Running a successful startup isn’t everyone’s cup of tea, especially when there is cutthroat competition. Many startups in India often struggle to sustain their growth and survive as the business giants have massive funds to pump into their operations and marketing, which isn’t the case for early-age startups. Therefore startup founders often turn to various options to finance their startups. If you are already familiar with the startup ecosystem, you must have heard about venture capital, venture debts and startups receiving seed and series funding. But what is venture capital, and why is it a better alternative to structured loans? Read on to find out.
What is Venture Capital (VC)?
Venture capital is a financing type where investors invest money in startups that have the potential to grow over the long term but are still in their early stages. Most of the time, seasoned investors that have supported businesses for a considerable amount of time (10+ years) offer venture capital. Although most of their investments are in the form of money, they also provide founders with strategic mentorship, technical and managerial advice and strategies. As many startups, especially in invention tech, are started by young entrepreneurs, they need guidance across many startup operations. A venture capitalist mentors them across these operations and helps them optimize operations, build a strong business model and scale, generating more revenue. They provide the founders with venture capital funding in return for the equity in their business. The capital helps them develop their product if they are in the initial stage, and for established startups, it allows them to hire a team, invest in marketing and scale the business.
How is venture capital a better alternative to structured loans?

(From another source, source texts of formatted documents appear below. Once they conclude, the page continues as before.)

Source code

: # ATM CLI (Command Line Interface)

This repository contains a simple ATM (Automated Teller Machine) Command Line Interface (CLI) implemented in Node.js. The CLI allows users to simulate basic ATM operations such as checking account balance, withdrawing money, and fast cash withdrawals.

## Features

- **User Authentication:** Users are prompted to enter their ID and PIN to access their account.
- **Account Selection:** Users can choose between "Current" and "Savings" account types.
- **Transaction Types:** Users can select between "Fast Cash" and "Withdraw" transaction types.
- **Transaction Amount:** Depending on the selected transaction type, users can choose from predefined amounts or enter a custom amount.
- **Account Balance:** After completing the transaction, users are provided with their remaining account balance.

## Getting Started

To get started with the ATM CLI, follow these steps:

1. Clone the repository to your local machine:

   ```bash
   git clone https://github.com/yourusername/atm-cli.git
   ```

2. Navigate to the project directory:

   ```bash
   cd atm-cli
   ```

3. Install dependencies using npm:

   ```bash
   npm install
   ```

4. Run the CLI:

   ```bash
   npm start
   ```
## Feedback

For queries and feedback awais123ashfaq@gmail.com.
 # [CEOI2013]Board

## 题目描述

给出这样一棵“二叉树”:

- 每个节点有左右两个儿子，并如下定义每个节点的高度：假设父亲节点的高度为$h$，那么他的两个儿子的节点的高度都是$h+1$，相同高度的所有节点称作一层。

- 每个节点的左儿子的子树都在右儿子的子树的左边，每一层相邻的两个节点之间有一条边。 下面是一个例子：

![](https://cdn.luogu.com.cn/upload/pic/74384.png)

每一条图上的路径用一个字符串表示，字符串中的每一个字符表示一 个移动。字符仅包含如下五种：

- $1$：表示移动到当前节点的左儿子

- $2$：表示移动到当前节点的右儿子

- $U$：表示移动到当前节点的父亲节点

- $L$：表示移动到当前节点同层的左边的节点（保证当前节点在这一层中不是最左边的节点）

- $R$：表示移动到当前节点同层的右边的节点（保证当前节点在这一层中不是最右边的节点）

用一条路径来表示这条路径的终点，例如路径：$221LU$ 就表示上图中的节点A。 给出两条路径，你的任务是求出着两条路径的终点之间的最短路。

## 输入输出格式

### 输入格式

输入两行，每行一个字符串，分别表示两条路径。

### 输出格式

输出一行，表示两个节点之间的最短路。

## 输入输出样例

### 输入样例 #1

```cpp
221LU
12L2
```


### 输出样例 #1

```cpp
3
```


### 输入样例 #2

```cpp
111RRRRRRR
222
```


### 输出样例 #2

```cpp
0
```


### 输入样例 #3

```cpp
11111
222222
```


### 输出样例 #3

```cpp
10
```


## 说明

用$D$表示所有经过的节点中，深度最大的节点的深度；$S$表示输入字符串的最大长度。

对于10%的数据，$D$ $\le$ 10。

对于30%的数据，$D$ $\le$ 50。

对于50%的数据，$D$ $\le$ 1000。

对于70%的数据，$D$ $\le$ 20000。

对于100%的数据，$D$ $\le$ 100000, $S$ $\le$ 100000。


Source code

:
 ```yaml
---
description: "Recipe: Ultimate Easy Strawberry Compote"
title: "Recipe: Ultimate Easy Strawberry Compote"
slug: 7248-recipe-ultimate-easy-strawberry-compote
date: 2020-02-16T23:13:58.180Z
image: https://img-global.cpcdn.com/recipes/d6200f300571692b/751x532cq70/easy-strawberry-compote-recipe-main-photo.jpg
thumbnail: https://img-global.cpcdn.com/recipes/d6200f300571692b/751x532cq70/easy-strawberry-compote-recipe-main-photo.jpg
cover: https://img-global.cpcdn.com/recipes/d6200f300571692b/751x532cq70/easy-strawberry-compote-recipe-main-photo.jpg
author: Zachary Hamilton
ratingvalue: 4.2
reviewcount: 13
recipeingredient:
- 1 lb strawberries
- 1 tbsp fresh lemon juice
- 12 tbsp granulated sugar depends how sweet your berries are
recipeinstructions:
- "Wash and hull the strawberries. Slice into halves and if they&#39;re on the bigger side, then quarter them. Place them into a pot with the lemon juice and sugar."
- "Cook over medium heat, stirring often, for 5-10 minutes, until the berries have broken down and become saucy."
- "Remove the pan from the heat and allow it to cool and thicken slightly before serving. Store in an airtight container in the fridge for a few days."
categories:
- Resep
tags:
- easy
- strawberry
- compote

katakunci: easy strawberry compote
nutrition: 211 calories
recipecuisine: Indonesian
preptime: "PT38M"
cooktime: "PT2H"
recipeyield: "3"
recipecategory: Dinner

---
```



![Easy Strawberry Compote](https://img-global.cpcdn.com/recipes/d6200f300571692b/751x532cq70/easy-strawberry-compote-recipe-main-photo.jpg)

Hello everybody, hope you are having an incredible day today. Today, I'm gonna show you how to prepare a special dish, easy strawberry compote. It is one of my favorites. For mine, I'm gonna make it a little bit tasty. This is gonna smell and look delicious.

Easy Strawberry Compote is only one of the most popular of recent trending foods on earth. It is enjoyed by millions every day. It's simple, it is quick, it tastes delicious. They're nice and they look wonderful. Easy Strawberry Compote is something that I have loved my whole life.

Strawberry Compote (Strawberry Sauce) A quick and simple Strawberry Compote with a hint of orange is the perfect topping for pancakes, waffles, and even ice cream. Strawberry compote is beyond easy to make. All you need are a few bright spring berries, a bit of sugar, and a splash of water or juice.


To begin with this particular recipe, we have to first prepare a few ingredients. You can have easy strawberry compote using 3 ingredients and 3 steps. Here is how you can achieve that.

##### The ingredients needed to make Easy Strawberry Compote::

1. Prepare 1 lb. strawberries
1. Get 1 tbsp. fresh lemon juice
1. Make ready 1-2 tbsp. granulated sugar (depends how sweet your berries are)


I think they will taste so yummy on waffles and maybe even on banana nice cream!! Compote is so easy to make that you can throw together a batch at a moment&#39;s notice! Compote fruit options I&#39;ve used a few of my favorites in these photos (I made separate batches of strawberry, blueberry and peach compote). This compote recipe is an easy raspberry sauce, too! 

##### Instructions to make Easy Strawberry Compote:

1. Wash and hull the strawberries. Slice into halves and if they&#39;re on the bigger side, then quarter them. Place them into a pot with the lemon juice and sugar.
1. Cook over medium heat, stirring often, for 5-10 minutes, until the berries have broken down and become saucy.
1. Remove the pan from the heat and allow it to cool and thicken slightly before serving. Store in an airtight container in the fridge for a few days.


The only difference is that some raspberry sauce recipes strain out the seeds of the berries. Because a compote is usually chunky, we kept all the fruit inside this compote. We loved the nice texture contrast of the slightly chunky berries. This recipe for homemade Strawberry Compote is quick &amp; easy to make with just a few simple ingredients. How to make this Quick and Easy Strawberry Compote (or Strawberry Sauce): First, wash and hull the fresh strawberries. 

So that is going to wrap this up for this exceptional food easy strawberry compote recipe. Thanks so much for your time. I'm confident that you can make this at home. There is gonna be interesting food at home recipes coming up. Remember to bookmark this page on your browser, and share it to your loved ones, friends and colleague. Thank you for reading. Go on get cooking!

Structured loans from banks are one of the conventional ways to finance a business. The founders must repay the principal amount and the levied interest and probably need to put something as collateral to secure the loan. Banks often don’t understand the startup’s business model and reject their applications. They also look at revenue streams to determine whether the company would be able to pay them back. But most startups, especially the ones in their early stage, don’t have established operations or revenue models, which is a big no for banks. Therefore venture capital offers a much better alternative for financing a startup. Here are some points that highlight why VC funding is a better alternative to structured loans.
Larger capital amounts
One of the major advantages of venture funding is the possibility of raising larger capital amounts. It can be challenging for an early-age startup to qualify for small business loans, while many startups may receive $5 million or less in VC funding. However, seed-stage enterprises can access venture financing for as little as $100,000, while more established businesses can access more than $25 million. Additionally, entrepreneurs have a propensity to raise venture capital multiple times, giving companies access to significant sums of money that would be otherwise impossible to obtain, especially from a bank.
No monthly payments
One major issue with structured loans is the monthly payments. When you receive a loan from a bank, you have to pay them monthly installments of a fixed amount, including the interest and some chunk of the principal amount. A VC firm will invest in your company in exchange for equity. That means your company won’t be required to make monthly payments, unlike personal or small business loans. As a result, your business will have more working capital to reinvest in developing your products, expanding your workforce, or growing your business operations.
Experienced mentorship and leadership
After exiting their companies, many successful startup founders join venture capital firms as partners. These people have prior business growth, problem-solving, and financial performance monitoring experience. As a result, they can serve as essential leadership resources for the businesses in which they have investments.
Receive help to acquire future funding rounds
VC firms are eager to see your company obtain more money at a greater valuation because it raises their ROI. They can expose you to other firms and VC investors that will be better able to help you in the future and offer more funding. Venture capital firms frequently reserve the right to participate in subsequent investment rounds and often provide extra funding as your company expands.
Thanks to the thriving startup ecosystem in India, numerous top VC firms are operating and offering capital for budding startups. Founders must weigh the benefits and make the right decision between VC funding and structured loans to ensure the best growth of their company.